Assignment:
Answer with nothing but the number of lines in the listing below that contain "make".

Records to use:
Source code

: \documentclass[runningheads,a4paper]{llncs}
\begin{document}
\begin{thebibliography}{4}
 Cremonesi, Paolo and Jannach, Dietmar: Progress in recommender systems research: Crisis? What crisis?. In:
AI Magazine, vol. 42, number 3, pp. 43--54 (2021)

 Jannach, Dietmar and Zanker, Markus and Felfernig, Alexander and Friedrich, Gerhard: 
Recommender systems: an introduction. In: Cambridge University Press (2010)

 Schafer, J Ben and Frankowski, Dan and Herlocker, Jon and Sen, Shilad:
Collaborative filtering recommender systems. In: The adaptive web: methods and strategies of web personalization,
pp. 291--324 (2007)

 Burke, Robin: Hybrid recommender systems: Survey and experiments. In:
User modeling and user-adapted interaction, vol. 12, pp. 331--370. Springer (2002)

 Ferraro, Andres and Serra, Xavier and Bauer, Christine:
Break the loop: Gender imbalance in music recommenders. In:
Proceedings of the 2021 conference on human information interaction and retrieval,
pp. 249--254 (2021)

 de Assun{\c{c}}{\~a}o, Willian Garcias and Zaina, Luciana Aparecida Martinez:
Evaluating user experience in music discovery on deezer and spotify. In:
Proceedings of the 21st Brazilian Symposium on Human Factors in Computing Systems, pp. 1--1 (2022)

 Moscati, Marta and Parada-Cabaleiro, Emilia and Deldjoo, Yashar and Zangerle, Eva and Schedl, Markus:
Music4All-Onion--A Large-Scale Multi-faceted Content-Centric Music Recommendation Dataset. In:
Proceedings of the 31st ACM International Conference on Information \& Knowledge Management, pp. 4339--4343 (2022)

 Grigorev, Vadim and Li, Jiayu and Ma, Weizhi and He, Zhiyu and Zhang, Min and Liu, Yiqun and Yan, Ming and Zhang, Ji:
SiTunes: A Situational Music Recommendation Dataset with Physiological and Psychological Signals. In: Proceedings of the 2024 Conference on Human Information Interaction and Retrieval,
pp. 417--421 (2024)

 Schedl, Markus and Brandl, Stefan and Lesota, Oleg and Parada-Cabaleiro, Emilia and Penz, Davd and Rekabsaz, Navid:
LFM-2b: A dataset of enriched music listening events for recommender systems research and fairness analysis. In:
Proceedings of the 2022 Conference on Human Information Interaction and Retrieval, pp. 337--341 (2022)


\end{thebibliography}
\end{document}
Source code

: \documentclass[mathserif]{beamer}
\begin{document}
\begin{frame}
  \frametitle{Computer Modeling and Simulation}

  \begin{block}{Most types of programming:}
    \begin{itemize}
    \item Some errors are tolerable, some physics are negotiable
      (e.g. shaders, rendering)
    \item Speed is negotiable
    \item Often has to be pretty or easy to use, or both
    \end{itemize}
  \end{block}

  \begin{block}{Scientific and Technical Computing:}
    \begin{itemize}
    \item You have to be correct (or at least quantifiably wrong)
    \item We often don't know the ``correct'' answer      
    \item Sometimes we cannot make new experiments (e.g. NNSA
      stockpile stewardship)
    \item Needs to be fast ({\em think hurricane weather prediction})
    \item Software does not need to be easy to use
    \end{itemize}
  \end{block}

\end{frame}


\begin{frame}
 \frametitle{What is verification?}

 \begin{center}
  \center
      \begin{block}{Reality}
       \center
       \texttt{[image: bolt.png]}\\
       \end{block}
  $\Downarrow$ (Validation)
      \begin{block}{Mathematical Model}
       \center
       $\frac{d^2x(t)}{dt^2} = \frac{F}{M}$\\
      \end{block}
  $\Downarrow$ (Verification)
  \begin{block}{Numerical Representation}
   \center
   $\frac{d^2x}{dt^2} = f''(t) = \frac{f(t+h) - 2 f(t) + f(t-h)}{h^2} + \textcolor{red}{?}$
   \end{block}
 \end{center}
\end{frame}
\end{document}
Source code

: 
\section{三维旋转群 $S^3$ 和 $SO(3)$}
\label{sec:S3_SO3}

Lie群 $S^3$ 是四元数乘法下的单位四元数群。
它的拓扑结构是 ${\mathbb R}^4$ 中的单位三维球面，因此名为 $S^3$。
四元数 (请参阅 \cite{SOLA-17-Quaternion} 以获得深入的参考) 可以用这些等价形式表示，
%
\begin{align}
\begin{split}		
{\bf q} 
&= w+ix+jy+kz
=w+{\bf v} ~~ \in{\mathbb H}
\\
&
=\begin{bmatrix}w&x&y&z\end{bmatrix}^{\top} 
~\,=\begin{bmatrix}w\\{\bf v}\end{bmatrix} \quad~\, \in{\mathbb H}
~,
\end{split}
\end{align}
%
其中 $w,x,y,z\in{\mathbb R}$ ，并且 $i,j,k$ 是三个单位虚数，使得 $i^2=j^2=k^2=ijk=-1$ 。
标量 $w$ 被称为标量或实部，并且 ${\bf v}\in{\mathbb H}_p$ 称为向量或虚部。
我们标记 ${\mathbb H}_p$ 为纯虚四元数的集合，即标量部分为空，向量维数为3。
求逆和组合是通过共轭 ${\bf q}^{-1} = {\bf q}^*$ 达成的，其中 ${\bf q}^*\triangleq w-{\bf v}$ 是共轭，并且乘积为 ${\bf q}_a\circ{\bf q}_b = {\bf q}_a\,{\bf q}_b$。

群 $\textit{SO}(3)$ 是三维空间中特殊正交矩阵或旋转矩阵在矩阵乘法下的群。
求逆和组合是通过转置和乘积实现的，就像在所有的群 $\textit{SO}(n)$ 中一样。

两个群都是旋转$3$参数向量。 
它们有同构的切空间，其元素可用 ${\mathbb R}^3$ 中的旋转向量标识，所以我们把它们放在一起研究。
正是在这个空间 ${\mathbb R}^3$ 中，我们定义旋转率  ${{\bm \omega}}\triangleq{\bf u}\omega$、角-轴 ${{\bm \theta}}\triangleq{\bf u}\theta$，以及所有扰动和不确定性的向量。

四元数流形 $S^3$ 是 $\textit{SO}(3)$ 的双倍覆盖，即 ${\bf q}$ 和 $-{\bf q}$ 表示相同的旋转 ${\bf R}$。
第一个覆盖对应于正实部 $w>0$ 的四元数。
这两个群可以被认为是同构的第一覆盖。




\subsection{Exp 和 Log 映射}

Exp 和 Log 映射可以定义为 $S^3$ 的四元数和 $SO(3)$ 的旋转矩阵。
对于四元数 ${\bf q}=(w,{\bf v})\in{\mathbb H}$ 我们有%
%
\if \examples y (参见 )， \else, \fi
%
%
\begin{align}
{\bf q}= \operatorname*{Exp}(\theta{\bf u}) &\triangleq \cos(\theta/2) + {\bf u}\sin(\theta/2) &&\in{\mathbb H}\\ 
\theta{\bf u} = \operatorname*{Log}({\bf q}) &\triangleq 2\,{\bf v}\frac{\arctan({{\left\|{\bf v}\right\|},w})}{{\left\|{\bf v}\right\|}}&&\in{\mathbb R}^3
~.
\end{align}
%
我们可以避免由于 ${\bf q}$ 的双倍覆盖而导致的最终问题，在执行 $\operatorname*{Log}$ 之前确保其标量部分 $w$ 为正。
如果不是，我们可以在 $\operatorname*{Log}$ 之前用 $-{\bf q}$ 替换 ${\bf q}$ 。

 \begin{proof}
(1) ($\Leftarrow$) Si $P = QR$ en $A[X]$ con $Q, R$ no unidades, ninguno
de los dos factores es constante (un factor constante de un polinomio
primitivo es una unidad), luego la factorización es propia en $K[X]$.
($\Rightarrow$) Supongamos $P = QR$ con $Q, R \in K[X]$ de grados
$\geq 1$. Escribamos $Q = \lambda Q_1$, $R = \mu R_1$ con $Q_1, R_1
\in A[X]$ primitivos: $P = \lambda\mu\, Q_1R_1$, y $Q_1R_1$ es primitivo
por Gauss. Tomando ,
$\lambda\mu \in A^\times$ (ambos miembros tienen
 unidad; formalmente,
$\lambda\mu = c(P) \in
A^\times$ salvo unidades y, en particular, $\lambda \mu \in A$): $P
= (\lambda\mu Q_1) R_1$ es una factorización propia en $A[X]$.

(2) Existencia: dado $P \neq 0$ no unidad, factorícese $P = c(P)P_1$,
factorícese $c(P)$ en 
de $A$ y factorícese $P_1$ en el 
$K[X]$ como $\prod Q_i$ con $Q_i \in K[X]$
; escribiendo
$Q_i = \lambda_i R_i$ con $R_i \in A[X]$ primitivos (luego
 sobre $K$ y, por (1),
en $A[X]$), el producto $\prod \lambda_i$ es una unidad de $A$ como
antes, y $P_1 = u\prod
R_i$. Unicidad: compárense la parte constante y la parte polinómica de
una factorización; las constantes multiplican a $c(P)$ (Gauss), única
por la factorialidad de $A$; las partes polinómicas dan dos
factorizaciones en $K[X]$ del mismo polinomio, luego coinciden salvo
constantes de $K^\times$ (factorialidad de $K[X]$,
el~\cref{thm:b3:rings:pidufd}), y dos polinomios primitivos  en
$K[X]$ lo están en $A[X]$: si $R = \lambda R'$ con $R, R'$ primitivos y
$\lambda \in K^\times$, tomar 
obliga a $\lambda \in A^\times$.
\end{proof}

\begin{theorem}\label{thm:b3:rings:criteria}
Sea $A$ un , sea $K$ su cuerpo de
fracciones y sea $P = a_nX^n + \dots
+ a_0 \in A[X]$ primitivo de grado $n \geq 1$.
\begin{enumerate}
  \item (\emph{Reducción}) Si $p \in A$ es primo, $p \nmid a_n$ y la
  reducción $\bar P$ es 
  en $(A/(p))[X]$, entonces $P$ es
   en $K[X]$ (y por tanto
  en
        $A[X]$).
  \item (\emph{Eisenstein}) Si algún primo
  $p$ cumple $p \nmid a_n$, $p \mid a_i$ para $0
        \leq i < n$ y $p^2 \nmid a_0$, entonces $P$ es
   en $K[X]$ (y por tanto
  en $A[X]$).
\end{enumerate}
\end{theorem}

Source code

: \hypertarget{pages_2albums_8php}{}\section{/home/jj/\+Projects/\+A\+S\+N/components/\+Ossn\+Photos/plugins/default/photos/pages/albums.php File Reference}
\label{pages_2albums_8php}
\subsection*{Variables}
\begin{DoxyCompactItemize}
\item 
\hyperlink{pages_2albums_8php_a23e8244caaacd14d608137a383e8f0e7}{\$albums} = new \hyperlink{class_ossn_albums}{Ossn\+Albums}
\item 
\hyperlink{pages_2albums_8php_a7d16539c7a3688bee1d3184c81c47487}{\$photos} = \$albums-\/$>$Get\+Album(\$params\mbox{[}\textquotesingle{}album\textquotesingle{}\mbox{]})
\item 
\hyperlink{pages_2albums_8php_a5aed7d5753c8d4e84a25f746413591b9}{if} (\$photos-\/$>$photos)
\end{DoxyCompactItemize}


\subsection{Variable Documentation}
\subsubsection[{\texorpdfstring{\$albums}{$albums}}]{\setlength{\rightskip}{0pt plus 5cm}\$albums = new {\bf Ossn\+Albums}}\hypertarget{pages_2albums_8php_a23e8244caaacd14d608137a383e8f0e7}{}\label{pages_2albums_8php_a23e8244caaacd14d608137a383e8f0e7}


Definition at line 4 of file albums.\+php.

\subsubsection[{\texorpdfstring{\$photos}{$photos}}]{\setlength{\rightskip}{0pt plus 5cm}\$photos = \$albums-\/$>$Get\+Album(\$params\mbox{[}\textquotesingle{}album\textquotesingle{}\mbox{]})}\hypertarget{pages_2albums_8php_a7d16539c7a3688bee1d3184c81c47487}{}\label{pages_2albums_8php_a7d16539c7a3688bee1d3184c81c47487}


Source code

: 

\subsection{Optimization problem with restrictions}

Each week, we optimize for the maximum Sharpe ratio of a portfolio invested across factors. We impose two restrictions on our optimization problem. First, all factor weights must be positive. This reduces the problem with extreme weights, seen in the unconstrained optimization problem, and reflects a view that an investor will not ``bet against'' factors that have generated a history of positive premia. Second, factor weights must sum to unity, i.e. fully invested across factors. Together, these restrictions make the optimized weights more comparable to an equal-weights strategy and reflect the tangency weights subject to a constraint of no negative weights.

Completed task:
2